The entries below contain a stretch that opens with the line containing "the corresponding paths." and closes with the line containing "### Start training"; set down that stretch exactly, both ends included, and nothing else.
----- Information
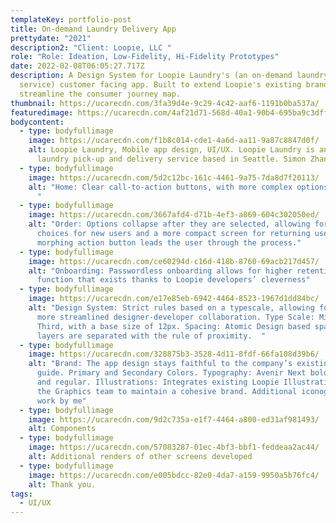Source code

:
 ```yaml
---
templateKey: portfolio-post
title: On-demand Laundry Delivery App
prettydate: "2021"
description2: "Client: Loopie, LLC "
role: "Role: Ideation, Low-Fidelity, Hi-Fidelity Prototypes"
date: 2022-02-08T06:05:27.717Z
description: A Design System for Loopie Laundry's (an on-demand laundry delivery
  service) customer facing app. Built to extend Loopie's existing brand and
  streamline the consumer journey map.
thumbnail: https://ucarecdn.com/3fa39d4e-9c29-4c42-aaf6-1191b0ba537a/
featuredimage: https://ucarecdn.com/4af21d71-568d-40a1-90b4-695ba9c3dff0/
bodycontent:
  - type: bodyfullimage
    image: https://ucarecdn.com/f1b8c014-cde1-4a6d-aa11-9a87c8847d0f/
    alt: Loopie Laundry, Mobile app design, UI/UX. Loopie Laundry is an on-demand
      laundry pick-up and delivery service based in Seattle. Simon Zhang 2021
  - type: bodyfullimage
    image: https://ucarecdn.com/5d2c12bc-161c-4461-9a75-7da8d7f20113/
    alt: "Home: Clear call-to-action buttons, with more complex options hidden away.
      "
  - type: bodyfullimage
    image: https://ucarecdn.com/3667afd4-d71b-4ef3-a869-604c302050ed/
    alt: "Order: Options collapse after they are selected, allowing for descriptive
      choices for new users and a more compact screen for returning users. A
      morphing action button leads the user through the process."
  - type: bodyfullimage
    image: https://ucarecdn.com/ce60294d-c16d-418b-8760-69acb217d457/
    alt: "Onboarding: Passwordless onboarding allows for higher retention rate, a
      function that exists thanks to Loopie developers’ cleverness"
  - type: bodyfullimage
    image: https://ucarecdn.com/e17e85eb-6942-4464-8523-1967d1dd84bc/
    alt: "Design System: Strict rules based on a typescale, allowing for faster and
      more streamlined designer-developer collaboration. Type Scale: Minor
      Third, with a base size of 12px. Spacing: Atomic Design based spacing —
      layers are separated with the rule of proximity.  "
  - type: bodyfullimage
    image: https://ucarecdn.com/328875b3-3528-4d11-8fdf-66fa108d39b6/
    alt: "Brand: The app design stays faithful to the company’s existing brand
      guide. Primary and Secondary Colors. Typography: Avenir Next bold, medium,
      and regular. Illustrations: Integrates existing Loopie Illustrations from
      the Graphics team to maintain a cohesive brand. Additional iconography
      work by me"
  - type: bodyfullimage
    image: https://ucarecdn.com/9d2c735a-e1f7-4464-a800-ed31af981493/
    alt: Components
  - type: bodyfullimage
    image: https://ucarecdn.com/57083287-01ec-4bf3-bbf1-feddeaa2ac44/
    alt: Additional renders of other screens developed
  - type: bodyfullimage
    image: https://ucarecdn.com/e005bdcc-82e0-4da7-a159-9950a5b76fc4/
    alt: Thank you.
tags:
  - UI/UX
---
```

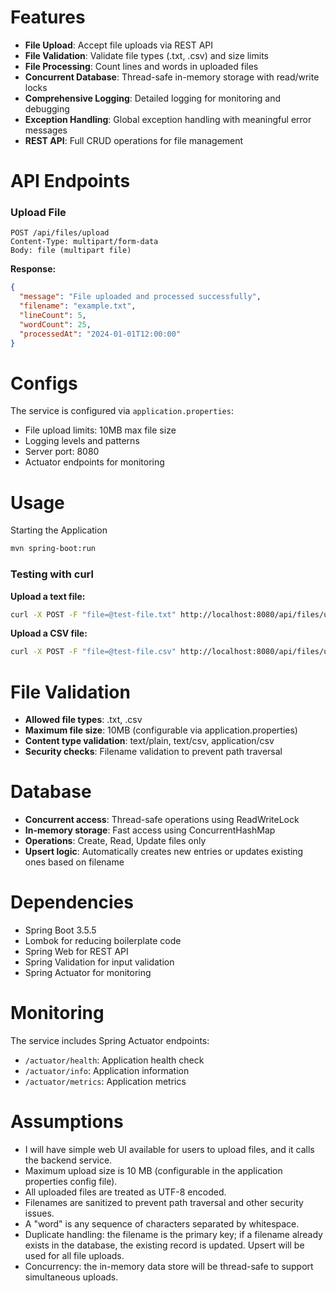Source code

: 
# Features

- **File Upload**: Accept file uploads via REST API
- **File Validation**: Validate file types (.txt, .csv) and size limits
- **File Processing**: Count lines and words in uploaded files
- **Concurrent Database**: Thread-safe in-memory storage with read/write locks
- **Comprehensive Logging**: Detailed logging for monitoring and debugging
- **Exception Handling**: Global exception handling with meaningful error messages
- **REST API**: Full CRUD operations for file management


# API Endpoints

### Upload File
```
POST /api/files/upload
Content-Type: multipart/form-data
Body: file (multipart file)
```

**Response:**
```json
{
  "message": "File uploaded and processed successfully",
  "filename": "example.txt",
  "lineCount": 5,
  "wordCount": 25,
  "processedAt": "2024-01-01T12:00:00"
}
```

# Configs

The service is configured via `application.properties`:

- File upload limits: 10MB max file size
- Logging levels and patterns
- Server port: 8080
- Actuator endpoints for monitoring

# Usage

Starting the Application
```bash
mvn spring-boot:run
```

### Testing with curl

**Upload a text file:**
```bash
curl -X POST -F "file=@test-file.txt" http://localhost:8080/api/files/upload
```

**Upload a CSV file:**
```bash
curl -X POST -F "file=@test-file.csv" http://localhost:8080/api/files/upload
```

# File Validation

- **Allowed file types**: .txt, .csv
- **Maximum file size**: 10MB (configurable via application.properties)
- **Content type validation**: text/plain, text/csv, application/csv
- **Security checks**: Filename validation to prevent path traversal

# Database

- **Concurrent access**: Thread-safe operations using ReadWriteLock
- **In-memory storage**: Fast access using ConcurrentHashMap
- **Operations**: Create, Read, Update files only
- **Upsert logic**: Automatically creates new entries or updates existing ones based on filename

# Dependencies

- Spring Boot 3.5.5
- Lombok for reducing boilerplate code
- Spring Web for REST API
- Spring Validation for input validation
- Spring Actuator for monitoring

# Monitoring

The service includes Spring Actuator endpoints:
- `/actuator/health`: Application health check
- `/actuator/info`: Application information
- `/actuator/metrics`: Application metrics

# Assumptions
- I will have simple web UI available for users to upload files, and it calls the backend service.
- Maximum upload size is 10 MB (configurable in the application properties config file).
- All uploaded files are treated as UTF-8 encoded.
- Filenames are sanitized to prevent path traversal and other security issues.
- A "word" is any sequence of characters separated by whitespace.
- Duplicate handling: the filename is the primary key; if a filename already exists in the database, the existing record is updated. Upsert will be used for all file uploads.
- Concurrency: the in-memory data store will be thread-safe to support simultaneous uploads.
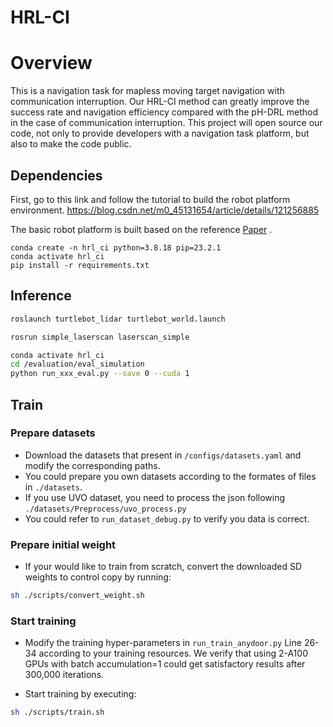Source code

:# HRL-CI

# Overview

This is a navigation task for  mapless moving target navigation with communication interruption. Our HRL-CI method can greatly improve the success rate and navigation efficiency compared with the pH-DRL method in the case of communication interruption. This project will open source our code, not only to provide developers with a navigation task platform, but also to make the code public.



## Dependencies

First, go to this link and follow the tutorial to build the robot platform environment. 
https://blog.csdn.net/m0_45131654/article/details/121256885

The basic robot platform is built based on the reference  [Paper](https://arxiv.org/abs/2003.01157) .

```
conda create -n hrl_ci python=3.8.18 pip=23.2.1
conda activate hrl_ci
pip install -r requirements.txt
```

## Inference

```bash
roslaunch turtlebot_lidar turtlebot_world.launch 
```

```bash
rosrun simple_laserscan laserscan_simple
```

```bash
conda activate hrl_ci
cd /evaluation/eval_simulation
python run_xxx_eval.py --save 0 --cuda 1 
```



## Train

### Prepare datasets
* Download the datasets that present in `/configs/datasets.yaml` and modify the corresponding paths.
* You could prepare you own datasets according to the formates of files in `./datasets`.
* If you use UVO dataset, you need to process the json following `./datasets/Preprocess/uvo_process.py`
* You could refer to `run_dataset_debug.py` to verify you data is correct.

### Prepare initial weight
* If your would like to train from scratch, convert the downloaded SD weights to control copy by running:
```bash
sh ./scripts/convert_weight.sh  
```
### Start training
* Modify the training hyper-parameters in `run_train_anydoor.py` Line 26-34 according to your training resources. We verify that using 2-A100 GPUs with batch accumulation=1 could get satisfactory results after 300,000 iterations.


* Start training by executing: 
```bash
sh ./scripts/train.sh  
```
----------
__Task result__.
* Download the datasets that present in `/configs/datasets.yaml` and modify the corresponding paths.
* You could prepare you own datasets according to the formates of files in `./datasets`.
* If you use UVO dataset, you need to process the json following `./datasets/Preprocess/uvo_process.py`
* You could refer to `run_dataset_debug.py` to verify you data is correct.

### Prepare initial weight
* If your would like to train from scratch, convert the downloaded SD weights to control copy by running:
```bash
sh ./scripts/convert_weight.sh  
```
### Start training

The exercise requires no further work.